(Dataset entries)
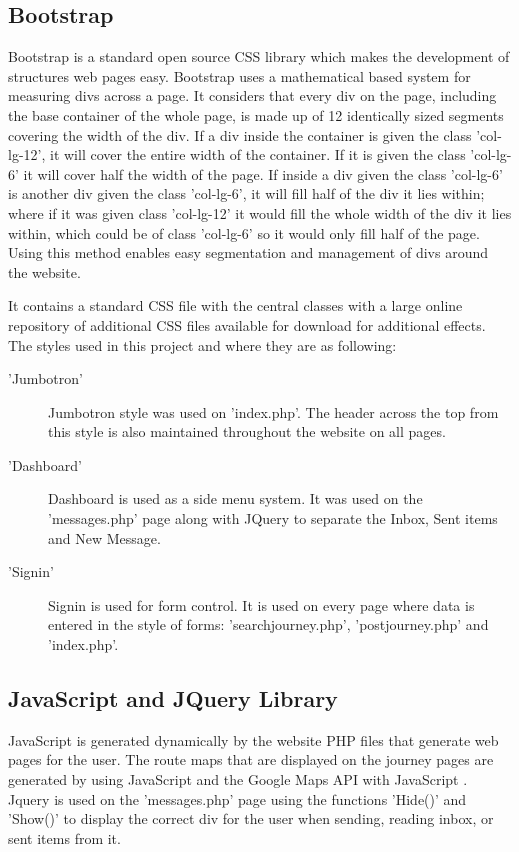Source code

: 	\subsection{Bootstrap}
		Bootstrap\cite{bootstrap_library} is a standard open source CSS library which makes the development of structures web pages easy. Bootstrap uses a mathematical based system for measuring divs across a page. It considers that every div on the page, including the base container of the whole page, is made up of 12 identically sized segments covering the width of the div. If a div inside the container is given the class 'col-lg-12', it will cover the entire width of the container. If it is given the class 'col-lg-6' it will cover half the width of the page. If inside a div given the class 'col-lg-6' is another div given the class 'col-lg-6', it will fill half of the div it lies within; where if it was given class 'col-lg-12' it would fill the whole width of the div it lies within, which could be of class 'col-lg-6' so it would only fill half of the page. Using this method enables easy segmentation and management of divs around the website.
		
		It contains a standard CSS file with the central classes with a large online repository of additional CSS files available for download for additional effects. The styles used in this project and where they are as following:
		\begin{description}
		\item['Jumbotron'] Jumbotron\cite{bootstrap_jumbotron} style was used on 'index.php'. The header across the top from this style is also maintained throughout the website on all pages.
		\item['Dashboard'] Dashboard\cite{bootstrap_dashboard} is used as a side menu system. It was used on the 'messages.php' page along with JQuery to separate the Inbox, Sent items and New Message.
		\item['Signin'] Signin\cite{bootstrap_signin} is used for form control. It is used on every page where data is entered in the style of forms: 'search\textunderscore journey.php', 'post\textunderscore journey.php' and 'index.php'.
		\end{description}
	\subsection{JavaScript and JQuery Library}
		JavaScript is generated dynamically by the website PHP files that generate web pages for the user. The route maps that are displayed on the journey pages are generated by using JavaScript and the Google Maps API with JavaScript \cite{google_maps_javascript_api}. Jquery is used on the 'messages.php' page using the functions 'Hide()' and 'Show()' to display the correct div for the user when sending, reading inbox, or sent items from it.

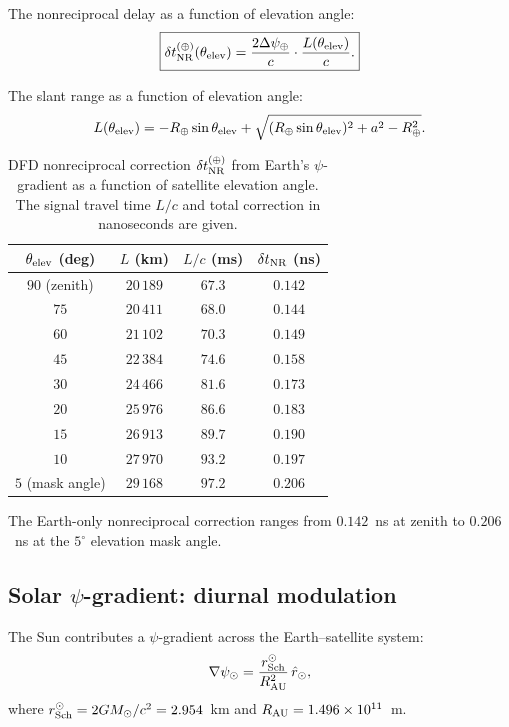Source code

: \documentclass[aps,prl,twocolumn,superscriptaddress,showpacs]{revtex4-2}
\newcommand{\Msun}{M_\odot}
\newcommand{\Rearth}{R_\oplus}
\newcommand{\rSch}{r_{\rm Sch}}
\begin{document}
The nonreciprocal delay as a function of elevation angle:
\begin{equation}
\boxed{
\delta t_{\rm NR}^{(\oplus)}(\theta_{\rm elev})
= \frac{2\Delta\psi_\oplus}{c}\cdot\frac{L(\theta_{\rm elev})}{c}.
}
\label{eq:NR_earth}
\end{equation}

The slant range as a function of elevation angle:
\begin{equation}
L(\theta_{\rm elev}) = -\Rearth\sin\theta_{\rm elev}
+ \sqrt{(\Rearth\sin\theta_{\rm elev})^2 + a^2 - \Rearth^2}.
\end{equation}

\begin{table}[t]
\caption{DFD nonreciprocal correction $\delta t_{\rm NR}^{(\oplus)}$
from Earth's $\psi$-gradient as a function of satellite elevation
angle.  The signal travel time $L/c$ and total correction in
nanoseconds are given.}
\label{tab:elevation}
\begin{ruledtabular}
\begin{tabular}{cccc}
$\theta_{\rm elev}$ (deg) & $L$ (km) & $L/c$ (ms) & $\delta t_{\rm NR}$ (ns) \\
\hline
$90$ (zenith) & $20\,189$ & $67.3$ & $0.142$ \\
$75$ & $20\,411$ & $68.0$ & $0.144$ \\
$60$ & $21\,102$ & $70.3$ & $0.149$ \\
$45$ & $22\,384$ & $74.6$ & $0.158$ \\
$30$ & $24\,466$ & $81.6$ & $0.173$ \\
$20$ & $25\,976$ & $86.6$ & $0.183$ \\
$15$ & $26\,913$ & $89.7$ & $0.190$ \\
$10$ & $27\,970$ & $93.2$ & $0.197$ \\
$5$ (mask angle) & $29\,168$ & $97.2$ & $0.206$ \\
\end{tabular}
\end{ruledtabular}
\end{table}

The Earth-only nonreciprocal correction ranges from $0.142$~ns
at zenith to $0.206$~ns at the $5^\circ$ elevation mask angle.

\subsection{Solar $\psi$-gradient: diurnal modulation}

The Sun contributes a $\psi$-gradient across the Earth--satellite
system:
\begin{equation}
\nabla\psi_\odot = \frac{\rSch^\odot}{R_{\rm AU}^2}\,\hat{r}_\odot,
\end{equation}
where $\rSch^\odot = 2G\Msun/c^2 = 2.954$~km and
$R_{\rm AU} = 1.496\times 10^{11}$~m.
\end{document}
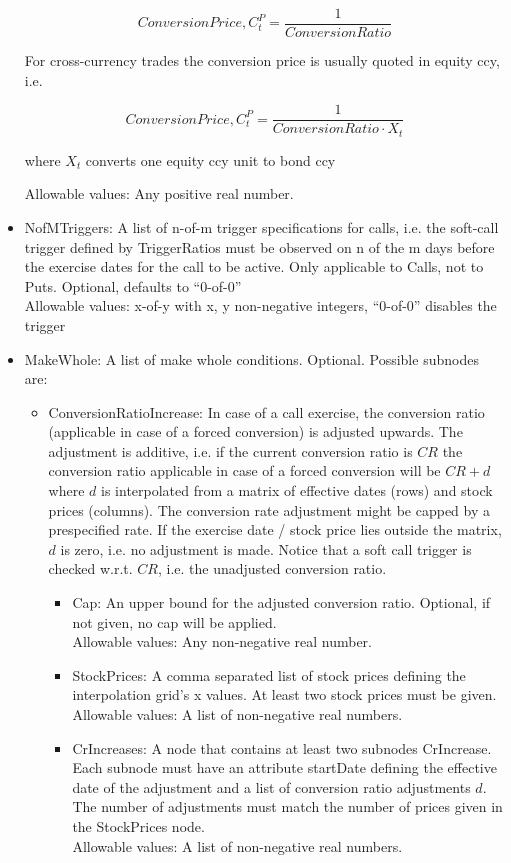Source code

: \begin{itemize}
$$
Conversion Price, C^P_t = \frac{1}{ConversionRatio}
$$
  
For cross-currency trades the conversion price is usually quoted in equity ccy, i.e.  
  
$$
Conversion Price, C^P_t = \frac{1}{ConversionRatio \cdot X_t}
$$  
  
where $X_t$ converts one equity ccy unit to bond ccy  
  
  Allowable values: Any positive real number.

\item NofMTriggers: A list of n-of-m trigger specifications for calls, i.e. the soft-call trigger defined by
  TriggerRatios must be observed on n of the m days before the exercise dates for the call to be active. Only applicable
  to Calls, not to Puts. Optional, defaults to ``0-of-0'' \\
  Allowable values: x-of-y with x, y non-negative integers, ``0-of-0'' disables the trigger

\item MakeWhole: A list of make whole conditions. Optional. Possible subnodes are:
  \begin{itemize}
    \item ConversionRatioIncrease: In case of a call exercise, the conversion ratio (applicable in case of a forced
      conversion) is adjusted upwards. The adjustment is additive, i.e. if the current conversion ratio is $CR$ the
      conversion ratio applicable in case of a forced conversion will be $CR+d$ where $d$ is interpolated from a matrix
      of effective dates (rows) and stock prices (columns). The conversion rate adjustment might be capped by a
      prespecified rate. If the exercise date / stock price lies outside the matrix, $d$ is zero, i.e. no adjustment is
      made. Notice that a soft call trigger is checked w.r.t. $CR$, i.e. the unadjusted conversion ratio.
      \begin{itemize}
      \item Cap: An upper bound for the adjusted conversion ratio. Optional, if not given, no cap will be applied.\\
        Allowable values: Any non-negative real number.
      \item StockPrices: A comma separated list of stock prices defining the interpolation grid's x values. At least two
        stock prices must be given.\\
        Allowable values: A list of non-negative real numbers.
      \item CrIncreases: A node that contains at least two subnodes CrIncrease. Each subnode must have an attribute
        startDate defining the effective date of the adjustment and a list of conversion ratio adjustments $d$. The
        number of adjustments must match the number of prices given in the StockPrices node. \\
        Allowable values: A list of non-negative real numbers.
      \end{itemize}
  \end{itemize}

\end{itemize}

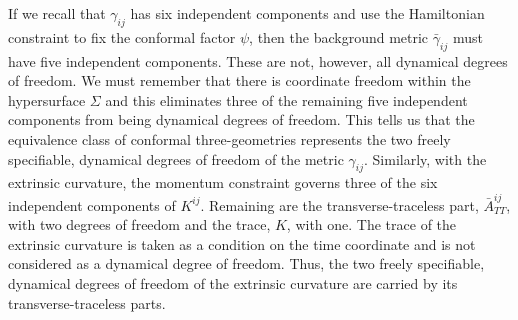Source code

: If we recall that $\gamma_{ij}$ has six independent components and use the
Hamiltonian constraint to fix the conformal factor $\psi$, then the background
metric $\bar\gamma_{ij}$ must have five independent components.  These are not,
however, all dynamical degrees of freedom.  We must remember that there is
coordinate freedom within the hypersurface $\Sigma$ and this eliminates three of
the remaining five independent components from being dynamical degrees of
freedom.  This tells us that the equivalence class of conformal three-geometries
represents the two freely specifiable, dynamical degrees of freedom of the metric
$\gamma_{ij}$.  Similarly, with the extrinsic curvature, the momentum constraint
governs three of the six independent components of $K^{ij}$.  Remaining are the
transverse-traceless part,  $\bar A_{\scriptscriptstyle TT}^{ij}$, with two
degrees of freedom and the trace, $K$, with one.  The trace of the extrinsic
curvature is taken as a condition on the time coordinate and is not considered as
a dynamical degree of freedom.  Thus, the two freely specifiable, dynamical
degrees of freedom of the extrinsic curvature are carried by its
transverse-traceless parts.
\vfill
\eject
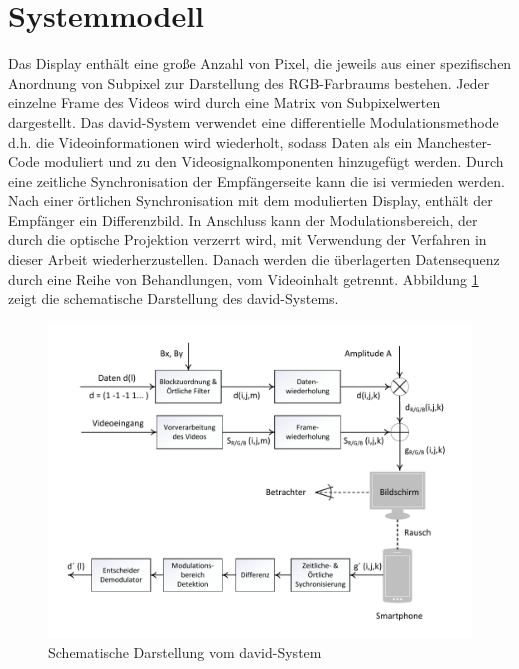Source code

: \section{Systemmodell} 
Das Display enthält eine große Anzahl von Pixel, die jeweils aus einer spezifischen Anordnung von Subpixel zur Darstellung des RGB-Farbraums bestehen. Jeder einzelne Frame des Videos wird durch eine Matrix von Subpixelwerten dargestellt. Das \gls{david}-System verwendet eine differentielle Modulationsmethode d.h. die Videoinformationen wird wiederholt, sodass Daten als ein Manchester-Code moduliert und zu den Videosignalkomponenten hinzugefügt werden. Durch eine zeitliche Synchronisation der Empfängerseite kann die \gls{isi} vermieden werden. Nach einer örtlichen Synchronisation mit dem modulierten Display, enthält der Empfänger ein Differenzbild. In Anschluss kann der Modulationsbereich, der durch die optische Projektion verzerrt wird, mit Verwendung der Verfahren in dieser Arbeit wiederherzustellen. Danach werden die überlagerten Datensequenz durch eine Reihe von Behandlungen, vom Videoinhalt getrennt. Abbildung \ref{fig:David2} zeigt die schematische Darstellung des \gls{david}-Systems. 



\vspace{18pt}

\begin{figure}[H]
	\centering 
	\includegraphics[keepaspectratio,width=1.0\textwidth]{images/2_DaViD/Systemmodell.pdf}
	\caption{Schematische Darstellung vom \gls{david}-System}
	\label{fig:David2}
\end{figure}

Task to complete »
Please transcribe, word for word, every line from the first line of the records above through the line containing "and New Message.", and leave out any pictures.

Response to the exercise »
Source code

: 	\subsection{Bootstrap}
		Bootstrap\cite{bootstrap_library} is a standard open source CSS library which makes the development of structures web pages easy. Bootstrap uses a mathematical based system for measuring divs across a page. It considers that every div on the page, including the base container of the whole page, is made up of 12 identically sized segments covering the width of the div. If a div inside the container is given the class 'col-lg-12', it will cover the entire width of the container. If it is given the class 'col-lg-6' it will cover half the width of the page. If inside a div given the class 'col-lg-6' is another div given the class 'col-lg-6', it will fill half of the div it lies within; where if it was given class 'col-lg-12' it would fill the whole width of the div it lies within, which could be of class 'col-lg-6' so it would only fill half of the page. Using this method enables easy segmentation and management of divs around the website.
		
		It contains a standard CSS file with the central classes with a large online repository of additional CSS files available for download for additional effects. The styles used in this project and where they are as following:
		\begin{description}
		\item['Jumbotron'] Jumbotron\cite{bootstrap_jumbotron} style was used on 'index.php'. The header across the top from this style is also maintained throughout the website on all pages.
		\item['Dashboard'] Dashboard\cite{bootstrap_dashboard} is used as a side menu system. It was used on the 'messages.php' page along with JQuery to separate the Inbox, Sent items and New Message.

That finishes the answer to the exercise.